*** Record set ***

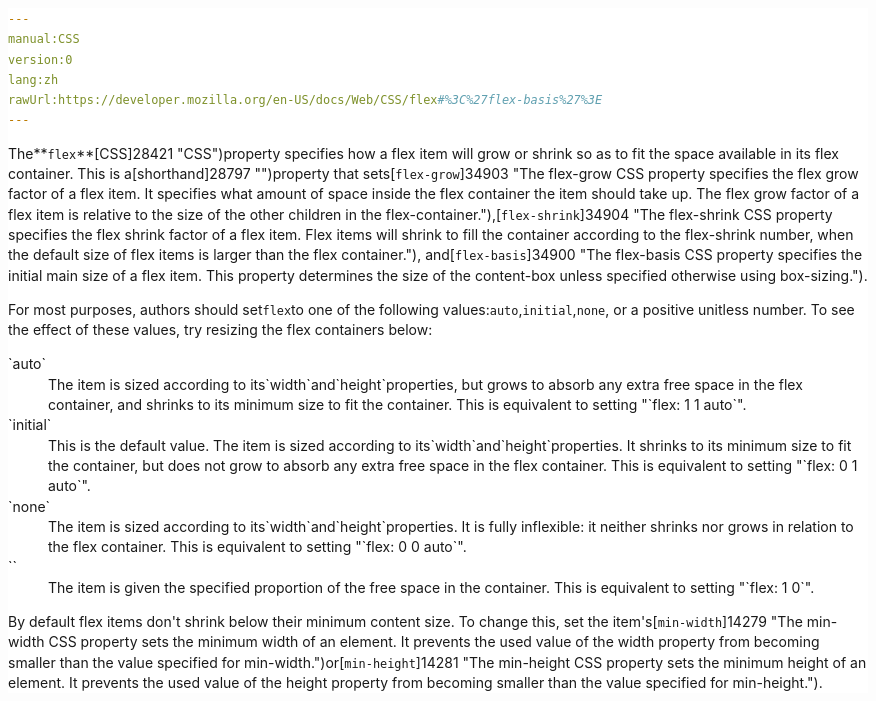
 ```yaml
---
manual:CSS
version:0
lang:zh
rawUrl:https://developer.mozilla.org/en-US/docs/Web/CSS/flex#%3C%27flex-basis%27%3E
---
```






The**`flex`**[CSS]28421 "CSS")property specifies how a flex item will grow or shrink so as to fit the space available in its flex container. This is a[shorthand]28797 "")property that sets[`flex-grow`]34903 "The flex-grow CSS property specifies the flex grow factor of a flex item. It specifies what amount of space inside the flex container the item should take up. The flex grow factor of a flex item is relative to the size of the other children in the flex-container."),[`flex-shrink`]34904 "The flex-shrink CSS property specifies the flex shrink factor of a flex item. Flex items will shrink to fill the container according to the flex-shrink number, when the default size of flex items is larger than the flex container."), and[`flex-basis`]34900 "The flex-basis CSS property specifies the initial main size of a flex item. This property determines the size of the content-box unless specified otherwise using box-sizing.").

<iframe src='https://interactive-examples.mdn.mozilla.net/pages/css/flex.html' width='100%' height='250'></iframe>


For most purposes, authors should set`flex`to one of the following values:`auto`,`initial`,`none`, or a positive unitless number. To see the effect of these values, try resizing the flex containers below:



<iframe src='https://mdn.mozillademos.org/en-US/docs/Web/CSS/flex$samples/flex?revision=1385083' width='1200' height='370'></iframe>

<dl><dt id=''>`auto`</dt><dd>The item is sized according to its`width`and`height`properties, but grows to absorb any extra free space in the flex container, and shrinks to its minimum size to fit the container. This is equivalent to setting &quot;`flex: 1 1 auto`&quot;.</dd><dt id=''>`initial`</dt><dd>This is the default value. The item is sized according to its`width`and`height`properties. It shrinks to its minimum size to fit the container, but does not grow to absorb any extra free space in the flex container. This is equivalent to setting &quot;`flex: 0 1 auto`&quot;.</dd><dt id=''>`none`</dt><dd>The item is sized according to its`width`and`height`properties. It is fully inflexible: it neither shrinks nor grows in relation to the flex container. This is equivalent to setting &quot;`flex: 0 0 auto`&quot;.</dd><dt id=''>`<positive-number>`</dt><dd>The item is given the specified proportion of the free space in the container. This is equivalent to setting &quot;`flex: <positive-number> 1 0`&quot;.</dd></dl>

By default flex items don&#39;t shrink below their minimum content size. To change this, set the item&#39;s[`min-width`]14279 "The min-width CSS property sets the minimum width of an element. It prevents the used value of the width property from becoming smaller than the value specified for min-width.")or[`min-height`]14281 "The min-height CSS property sets the minimum height of an element. It prevents the used value of the height property from becoming smaller than the value specified for min-height.").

*** End of Record set ***

What you need to do:
Across the entries above, find the lines with the string "below" and copy them.

Written answer:
For most purposes, authors should set`flex`to one of the following values:`auto`,`initial`,`none`, or a positive unitless number. To see the effect of these values, try resizing the flex containers below:
By default flex items don&#39;t shrink below their minimum content size. To change this, set the item&#39;s[`min-width`]14279 "The min-width CSS property sets the minimum width of an element. It prevents the used value of the width property from becoming smaller than the value specified for min-width.")or[`min-height`]14281 "The min-height CSS property sets the minimum height of an element. It prevents the used value of the height property from becoming smaller than the value specified for min-height.").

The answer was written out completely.